EXERCISE DETAILS: Below are the records; collect from them each line containing the string "your".

[Dataset entries]
------------------------------------------------------------
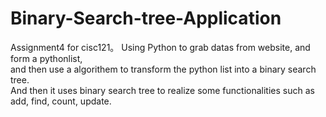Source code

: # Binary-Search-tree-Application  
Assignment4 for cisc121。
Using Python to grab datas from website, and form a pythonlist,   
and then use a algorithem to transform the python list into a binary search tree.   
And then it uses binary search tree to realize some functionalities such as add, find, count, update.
------------------------------------------------------------
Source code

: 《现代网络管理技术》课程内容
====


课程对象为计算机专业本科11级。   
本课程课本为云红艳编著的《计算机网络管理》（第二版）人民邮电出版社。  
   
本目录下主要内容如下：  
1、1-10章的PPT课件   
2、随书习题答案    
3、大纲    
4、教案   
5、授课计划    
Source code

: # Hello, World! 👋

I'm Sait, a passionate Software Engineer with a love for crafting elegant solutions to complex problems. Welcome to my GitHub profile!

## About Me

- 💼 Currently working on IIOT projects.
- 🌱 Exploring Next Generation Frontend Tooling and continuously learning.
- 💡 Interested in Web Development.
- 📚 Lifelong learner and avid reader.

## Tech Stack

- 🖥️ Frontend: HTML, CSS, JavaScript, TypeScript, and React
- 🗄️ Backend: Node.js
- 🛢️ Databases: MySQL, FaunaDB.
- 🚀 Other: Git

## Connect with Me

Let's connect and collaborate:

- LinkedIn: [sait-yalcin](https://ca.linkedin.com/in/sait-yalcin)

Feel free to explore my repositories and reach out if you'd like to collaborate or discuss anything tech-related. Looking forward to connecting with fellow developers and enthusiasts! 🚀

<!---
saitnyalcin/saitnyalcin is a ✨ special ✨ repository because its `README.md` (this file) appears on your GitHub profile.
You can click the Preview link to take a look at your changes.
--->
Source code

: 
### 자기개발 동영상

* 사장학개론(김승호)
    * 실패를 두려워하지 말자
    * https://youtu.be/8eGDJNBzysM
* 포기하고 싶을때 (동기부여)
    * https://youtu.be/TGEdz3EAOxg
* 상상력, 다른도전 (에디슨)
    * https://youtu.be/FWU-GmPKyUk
------------------------------------------------------------
ANSWER TO THIS TASK:
saitnyalcin/saitnyalcin is a ✨ special ✨ repository because its `README.md` (this file) appears on your GitHub profile.
You can click the Preview link to take a look at your changes.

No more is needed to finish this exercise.